Eh bien, les actifs numériques se fraient un chemin dans de nombreuses industries. Les clients comme les prestataires de services commencent à mieux cerner les avantages potentiels des cryptos. Des arguments logiques qui devraient déjà motiver toute entreprise à «envisager de se pencher et d’examiner la pertinence des cryptos pour leurs affaires» et pousser les dirigeants à fournir «un point de vue clair et une ligne de conduite appropriée» sur le sujet.
Il doit bien exister des éléments raisonnables justifiant que de grandes enseignes acceptent désormais les paiements en bitcoin pour acheter toutes sortes de produits ou services, de l’épicerie aux billets d’avion, en passant par l’immobilier. Bien que plus lente que prévu, l’adoption des cryptos se montre de plus en plus commune dans toutes sortes d’applications commerciales ou d’investissement. C’est que les actifs numériques recèlent autant de défis imposants que d’incitants solides.
Afin de nourrir les réflexions, les experts de Deloitte énumèrent une série de motivations qui ont amené certaines entreprises à déjà sauter le pas de la crypto. En termes commerciaux, les actifs digitaux donneraient accès à de nouveaux utilisateurs, permettant même de toucher «une clientèle plus avant-gardiste et disposant de revenus pour des biens et services de luxe». Au-delà de ces potentiels nouveaux clients, recourir aux cryptos quotidiennement dans ses opérations pourraient aider une entreprise à développer de nouveaux moyens de commerce innovants.

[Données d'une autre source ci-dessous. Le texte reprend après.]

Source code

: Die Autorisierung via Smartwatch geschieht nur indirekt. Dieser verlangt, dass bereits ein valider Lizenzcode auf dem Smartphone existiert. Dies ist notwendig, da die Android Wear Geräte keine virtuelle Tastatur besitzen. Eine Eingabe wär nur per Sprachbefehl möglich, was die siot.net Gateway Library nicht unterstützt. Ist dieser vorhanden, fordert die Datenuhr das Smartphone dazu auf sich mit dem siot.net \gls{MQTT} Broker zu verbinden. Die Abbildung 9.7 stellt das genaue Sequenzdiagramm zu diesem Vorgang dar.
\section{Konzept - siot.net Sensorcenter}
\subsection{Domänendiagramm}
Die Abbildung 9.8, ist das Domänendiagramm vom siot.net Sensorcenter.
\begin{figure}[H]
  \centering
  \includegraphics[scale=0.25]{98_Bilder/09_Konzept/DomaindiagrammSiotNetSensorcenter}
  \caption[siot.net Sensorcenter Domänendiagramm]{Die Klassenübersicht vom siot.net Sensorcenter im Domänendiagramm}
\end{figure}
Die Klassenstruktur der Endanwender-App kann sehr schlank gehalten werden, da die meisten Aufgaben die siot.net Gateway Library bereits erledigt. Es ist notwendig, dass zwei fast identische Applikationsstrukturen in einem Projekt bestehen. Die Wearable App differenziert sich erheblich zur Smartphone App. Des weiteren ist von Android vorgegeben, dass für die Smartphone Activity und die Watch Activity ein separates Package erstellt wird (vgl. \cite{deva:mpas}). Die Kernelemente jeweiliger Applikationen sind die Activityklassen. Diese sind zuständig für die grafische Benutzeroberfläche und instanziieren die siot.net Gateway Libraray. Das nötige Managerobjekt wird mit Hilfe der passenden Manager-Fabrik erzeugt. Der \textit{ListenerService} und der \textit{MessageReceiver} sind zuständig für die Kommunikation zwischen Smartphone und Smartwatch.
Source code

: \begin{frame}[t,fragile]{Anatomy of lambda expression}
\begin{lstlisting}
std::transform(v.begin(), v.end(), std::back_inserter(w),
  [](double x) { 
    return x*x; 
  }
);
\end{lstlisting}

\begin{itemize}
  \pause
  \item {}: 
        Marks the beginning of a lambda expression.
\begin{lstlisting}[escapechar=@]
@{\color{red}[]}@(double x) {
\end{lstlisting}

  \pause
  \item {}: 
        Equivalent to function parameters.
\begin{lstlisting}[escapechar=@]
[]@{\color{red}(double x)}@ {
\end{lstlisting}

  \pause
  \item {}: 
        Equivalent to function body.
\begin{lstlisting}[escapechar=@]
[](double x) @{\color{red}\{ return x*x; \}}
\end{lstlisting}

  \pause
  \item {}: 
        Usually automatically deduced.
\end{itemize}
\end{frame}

Sur le plan économique, les cryptos pourraient servir d’alternative ou de compensation à l’argent liquide dont la valeur peut souffrir de l’inflation. L’indiscutable risque de volatilité des actifs-crypto à prendre en compte ne réfute pas le fait que certains ont extrêmement bien performé ces dernières années.
Alternative valable aux «vraies» monnaies
En termes stratégiques, introduire les cryptos peut aider à stimuler en interne la sensibilité des collaborateurs à l’égard de ces technologies particulières. Notamment en anticipation de la réponse des institutions monétaires à l’adoption du bitcoin et de ses rejetons.
«L’introduction des cryptos peut aider à positionner une entreprise dans cet espace émergent qui pourrait inclure dans un avenir proche les monnaies numériques de banques centrales (CBDC)», soulignent les conseillers.
De surcroît, mécaniquement, une meilleure connaissance des technologies concrétisées par bitcoin peut créer de nouvelles dimensions d’investissement et une nouvelle dynamique des flux de capitaux au travers de placements traditionnels qui auraient été tokenisés.
«Les cryptos offrent certaines options qui ne sont simplement pas possibles avec les monnaies fiduciaires», assure Deloitte, prenant l’exemple de la programmabilité des cryptomonnaies qui permet «une redistribution précise des revenus en temps réel, tout en améliorant la transparence».
Avant d’entreprendre l’adoption des cryptos, toute entreprise devra évidemment toujours se poser les bonnes questions, dont, en priorité, savoir si ce projet s’aligne à ses propres objectifs, à ses activités, à ses clients, à sa culture… Toute société n’aura pas forcément besoin de détenir du bitcoin dans son bilan ni même de proposer des transactions en altcoins. Autant le savoir avant de «descendre dans le terrier du lapin», pour reprendre l’expression empruntée par la communauté crypto à Lewis Carroll, reflétant l’entrée dans un pays des merveilles.